**SOURCE DATA:**
▼▼▼

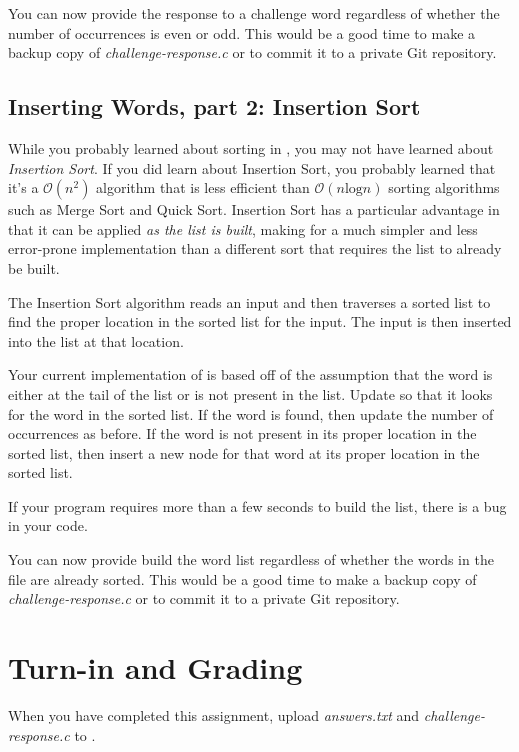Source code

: You can now provide the response to a challenge word regardless of whether the
number of occurrences is even or odd. This would be a good time to make a
backup copy of \textit{challenge-response.c} or to commit it to a private Git
repository.

\subsection{Inserting Words, part 2: Insertion Sort}\label{sec:InsertionSort}

While you probably learned about sorting in \cstwo, you may not have learned
about \textit{Insertion Sort}. If you did learn about Insertion Sort, you
probably learned that it's a $\mathcal{O}(n^2)$ algorithm that is less
efficient than $\mathcal{O}(n\mathrm{log}n)$ sorting algorithms such as
Merge Sort and Quick Sort. Insertion Sort has a particular advantage in that it
can be applied \textit{as the list is built}, making for a much simpler and
less error-prone implementation than a different sort that requires the list to
already be built.

The Insertion Sort algorithm reads an input and then traverses a sorted list to
find the proper location in the sorted list for the input. The input is then
inserted into the list at that location.

Your current implementation of  is based off of the
assumption that the word is either at the tail of the list or is not present in
the list. Update  so that it looks for the word in the
sorted list. If the word is found, then update the number of occurrences as
before. If the word is not present in its proper location in the sorted list,
then insert a new node for that word at its proper location in the sorted list.

If your program requires more than a few seconds to build the list, there is a
bug in your code.

You can now provide build the word list regardless of whether the words in the
file are already sorted. This would be a good time to make a backup copy of
\textit{challenge-response.c} or to commit it to a private Git repository.

\section*{Turn-in and Grading}

When you have completed this assignment, upload \textit{answers.txt} and
\textit{challenge-response.c} to \filesubmission.

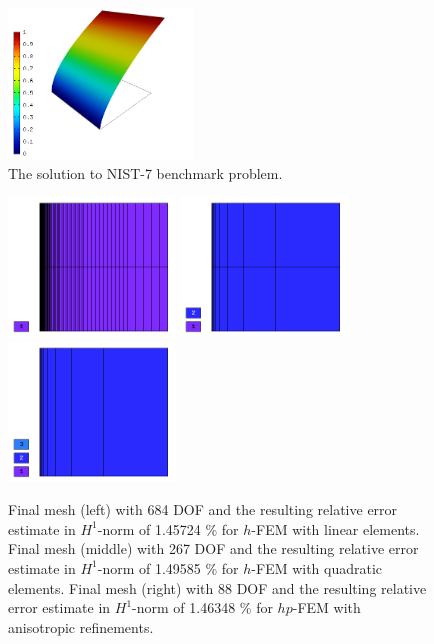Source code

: \documentclass[12pt]{elsarticle}
\begin{document}
\begin{figure}[!ht]
\centering
\includegraphics[height=4cm]{nist/nist-7/solution.png}
\caption{The solution to NIST-7 benchmark problem.}
\label{fig:sln-nist07}
\end{figure}

\begin{figure}[!ht]
\centering
\includegraphics[height=3.7cm]{nist/nist-7/mesh_h1_aniso.png}
\includegraphics[height=3.7cm]{nist/nist-7/mesh_h2_aniso.png}
\includegraphics[height=3.7cm]{nist/nist-7/mesh_hp_aniso.png}
\caption{
Final mesh (left) with 684 DOF and the resulting
relative error estimate in $H^1$-norm of 1.45724 \% for $h$-FEM with linear elements.
Final mesh (middle) with 267 DOF and the resulting
relative error estimate in $H^1$-norm of 1.49585 \% for $h$-FEM with quadratic elements.
Final mesh (right) with 88 DOF and the resulting
relative error estimate in $H^1$-norm of 1.46348 \% for $hp$-FEM with anisotropic refinements.}
\label{fig:nist-7-hp-aniso}
\end{figure}
\end{document}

▲▲▲

**YOUR INSTRUCTIONS:** Output each record exactly as it appears, but not the pictures.

**WRITTEN ANSWER:**
Source code

: You can now provide the response to a challenge word regardless of whether the
number of occurrences is even or odd. This would be a good time to make a
backup copy of \textit{challenge-response.c} or to commit it to a private Git
repository.

\subsection{Inserting Words, part 2: Insertion Sort}\label{sec:InsertionSort}

While you probably learned about sorting in \cstwo, you may not have learned
about \textit{Insertion Sort}. If you did learn about Insertion Sort, you
probably learned that it's a $\mathcal{O}(n^2)$ algorithm that is less
efficient than $\mathcal{O}(n\mathrm{log}n)$ sorting algorithms such as
Merge Sort and Quick Sort. Insertion Sort has a particular advantage in that it
can be applied \textit{as the list is built}, making for a much simpler and
less error-prone implementation than a different sort that requires the list to
already be built.

The Insertion Sort algorithm reads an input and then traverses a sorted list to
find the proper location in the sorted list for the input. The input is then
inserted into the list at that location.

Your current implementation of  is based off of the
assumption that the word is either at the tail of the list or is not present in
the list. Update  so that it looks for the word in the
sorted list. If the word is found, then update the number of occurrences as
before. If the word is not present in its proper location in the sorted list,
then insert a new node for that word at its proper location in the sorted list.

If your program requires more than a few seconds to build the list, there is a
bug in your code.

You can now provide build the word list regardless of whether the words in the
file are already sorted. This would be a good time to make a backup copy of
\textit{challenge-response.c} or to commit it to a private Git repository.

\section*{Turn-in and Grading}

When you have completed this assignment, upload \textit{answers.txt} and
\textit{challenge-response.c} to \filesubmission.

Source code

: \documentclass[12pt]{elsarticle}
\begin{document}
\begin{figure}[!ht]
\centering
\includegraphics[height=4cm]{nist/nist-7/solution.png}
\caption{The solution to NIST-7 benchmark problem.}
\label{fig:sln-nist07}
\end{figure}

\begin{figure}[!ht]
\centering
\includegraphics[height=3.7cm]{nist/nist-7/mesh_h1_aniso.png}
\includegraphics[height=3.7cm]{nist/nist-7/mesh_h2_aniso.png}
\includegraphics[height=3.7cm]{nist/nist-7/mesh_hp_aniso.png}
\caption{
Final mesh (left) with 684 DOF and the resulting
relative error estimate in $H^1$-norm of 1.45724 \% for $h$-FEM with linear elements.
Final mesh (middle) with 267 DOF and the resulting
relative error estimate in $H^1$-norm of 1.49585 \% for $h$-FEM with quadratic elements.
Final mesh (right) with 88 DOF and the resulting
relative error estimate in $H^1$-norm of 1.46348 \% for $hp$-FEM with anisotropic refinements.}
\label{fig:nist-7-hp-aniso}
\end{figure}
\end{document}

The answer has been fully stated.